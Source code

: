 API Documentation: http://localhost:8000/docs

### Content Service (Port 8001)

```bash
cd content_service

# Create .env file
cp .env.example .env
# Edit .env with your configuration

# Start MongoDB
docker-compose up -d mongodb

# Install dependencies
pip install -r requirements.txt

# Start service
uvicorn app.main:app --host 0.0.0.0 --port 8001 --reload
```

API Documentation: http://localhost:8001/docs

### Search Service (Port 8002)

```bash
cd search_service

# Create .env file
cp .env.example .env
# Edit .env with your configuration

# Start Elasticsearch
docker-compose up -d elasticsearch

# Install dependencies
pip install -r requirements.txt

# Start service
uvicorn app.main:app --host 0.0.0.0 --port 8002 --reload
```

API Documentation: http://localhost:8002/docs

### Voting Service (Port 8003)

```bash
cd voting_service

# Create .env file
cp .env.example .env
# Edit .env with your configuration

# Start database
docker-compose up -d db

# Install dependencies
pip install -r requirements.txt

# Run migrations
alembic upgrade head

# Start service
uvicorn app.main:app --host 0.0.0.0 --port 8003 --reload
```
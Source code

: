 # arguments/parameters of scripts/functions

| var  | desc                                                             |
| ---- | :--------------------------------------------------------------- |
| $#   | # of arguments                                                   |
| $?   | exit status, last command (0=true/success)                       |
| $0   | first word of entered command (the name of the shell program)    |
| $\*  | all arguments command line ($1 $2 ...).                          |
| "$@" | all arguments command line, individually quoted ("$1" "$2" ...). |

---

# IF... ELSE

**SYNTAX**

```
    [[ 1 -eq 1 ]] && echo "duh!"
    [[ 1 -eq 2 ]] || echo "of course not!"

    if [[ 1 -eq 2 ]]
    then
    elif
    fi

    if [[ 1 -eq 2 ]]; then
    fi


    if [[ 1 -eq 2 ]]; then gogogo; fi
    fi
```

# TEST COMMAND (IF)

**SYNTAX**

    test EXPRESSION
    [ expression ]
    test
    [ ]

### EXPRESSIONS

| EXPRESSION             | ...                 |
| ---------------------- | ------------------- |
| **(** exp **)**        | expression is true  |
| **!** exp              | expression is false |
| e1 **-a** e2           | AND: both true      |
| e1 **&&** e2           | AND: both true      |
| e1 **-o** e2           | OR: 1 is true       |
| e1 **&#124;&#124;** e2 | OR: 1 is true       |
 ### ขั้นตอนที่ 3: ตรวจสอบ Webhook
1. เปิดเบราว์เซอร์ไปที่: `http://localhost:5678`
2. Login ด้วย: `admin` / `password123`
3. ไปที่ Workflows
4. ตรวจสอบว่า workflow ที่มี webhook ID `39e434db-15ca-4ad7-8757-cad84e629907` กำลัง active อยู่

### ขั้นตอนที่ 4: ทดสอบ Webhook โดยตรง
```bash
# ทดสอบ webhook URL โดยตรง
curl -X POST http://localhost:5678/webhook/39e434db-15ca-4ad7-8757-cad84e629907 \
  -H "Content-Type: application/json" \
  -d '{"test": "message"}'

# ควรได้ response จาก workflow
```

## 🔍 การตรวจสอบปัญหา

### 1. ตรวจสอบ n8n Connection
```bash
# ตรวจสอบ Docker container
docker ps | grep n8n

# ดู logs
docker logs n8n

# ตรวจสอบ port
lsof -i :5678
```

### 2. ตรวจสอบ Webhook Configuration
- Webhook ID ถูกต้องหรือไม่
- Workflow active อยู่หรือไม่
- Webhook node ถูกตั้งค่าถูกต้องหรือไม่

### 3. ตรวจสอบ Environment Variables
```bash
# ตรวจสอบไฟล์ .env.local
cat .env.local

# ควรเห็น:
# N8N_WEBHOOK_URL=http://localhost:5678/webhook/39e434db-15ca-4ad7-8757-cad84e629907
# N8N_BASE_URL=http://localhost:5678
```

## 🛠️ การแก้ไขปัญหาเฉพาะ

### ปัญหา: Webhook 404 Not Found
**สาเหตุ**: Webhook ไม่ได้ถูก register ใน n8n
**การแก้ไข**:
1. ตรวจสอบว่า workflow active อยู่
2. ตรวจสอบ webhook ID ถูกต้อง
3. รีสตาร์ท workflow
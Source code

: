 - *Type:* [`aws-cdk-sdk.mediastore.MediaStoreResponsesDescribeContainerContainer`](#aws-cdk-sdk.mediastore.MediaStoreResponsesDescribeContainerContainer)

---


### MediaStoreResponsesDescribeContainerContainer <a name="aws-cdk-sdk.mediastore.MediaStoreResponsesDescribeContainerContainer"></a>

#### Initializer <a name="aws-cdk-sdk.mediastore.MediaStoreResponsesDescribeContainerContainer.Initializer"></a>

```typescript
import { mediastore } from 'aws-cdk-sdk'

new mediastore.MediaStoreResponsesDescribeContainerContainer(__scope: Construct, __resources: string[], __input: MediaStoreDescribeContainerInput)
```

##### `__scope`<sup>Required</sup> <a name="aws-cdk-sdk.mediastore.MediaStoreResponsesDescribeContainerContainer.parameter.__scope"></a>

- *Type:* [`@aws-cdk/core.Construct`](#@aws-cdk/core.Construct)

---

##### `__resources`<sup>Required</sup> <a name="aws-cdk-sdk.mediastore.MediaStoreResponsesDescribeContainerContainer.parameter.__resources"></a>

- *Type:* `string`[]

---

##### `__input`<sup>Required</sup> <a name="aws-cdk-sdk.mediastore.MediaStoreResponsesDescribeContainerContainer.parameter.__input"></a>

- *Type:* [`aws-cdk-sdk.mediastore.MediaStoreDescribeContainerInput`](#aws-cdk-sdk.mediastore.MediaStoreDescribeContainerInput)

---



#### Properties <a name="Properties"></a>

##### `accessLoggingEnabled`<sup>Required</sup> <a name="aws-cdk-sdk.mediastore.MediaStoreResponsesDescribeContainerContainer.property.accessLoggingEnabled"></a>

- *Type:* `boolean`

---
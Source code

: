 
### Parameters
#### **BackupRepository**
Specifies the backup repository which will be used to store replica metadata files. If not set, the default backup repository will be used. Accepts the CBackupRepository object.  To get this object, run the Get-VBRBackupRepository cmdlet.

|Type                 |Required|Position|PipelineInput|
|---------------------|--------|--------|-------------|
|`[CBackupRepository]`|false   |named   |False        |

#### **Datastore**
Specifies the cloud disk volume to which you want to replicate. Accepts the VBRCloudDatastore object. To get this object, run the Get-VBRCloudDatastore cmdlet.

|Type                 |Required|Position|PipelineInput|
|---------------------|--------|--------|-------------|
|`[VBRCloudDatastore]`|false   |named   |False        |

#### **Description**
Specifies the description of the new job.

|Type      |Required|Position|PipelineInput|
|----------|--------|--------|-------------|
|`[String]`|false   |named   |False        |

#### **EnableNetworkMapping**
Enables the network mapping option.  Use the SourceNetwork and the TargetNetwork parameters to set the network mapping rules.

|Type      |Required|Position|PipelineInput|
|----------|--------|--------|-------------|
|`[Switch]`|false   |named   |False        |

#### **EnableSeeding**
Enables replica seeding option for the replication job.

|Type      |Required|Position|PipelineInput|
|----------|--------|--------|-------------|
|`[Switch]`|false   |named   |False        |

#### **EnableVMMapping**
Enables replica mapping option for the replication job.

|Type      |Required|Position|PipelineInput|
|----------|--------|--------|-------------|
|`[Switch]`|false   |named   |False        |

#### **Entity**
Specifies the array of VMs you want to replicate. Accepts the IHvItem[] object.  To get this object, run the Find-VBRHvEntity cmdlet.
-=-=-=-=-
> **Problem requirements**: Find and copy every line in the entries above where the string "องหร" occurs.

> **Response to the exercise**:
- Webhook ID ถูกต้องหรือไม่
- Webhook node ถูกตั้งค่าถูกต้องหรือไม่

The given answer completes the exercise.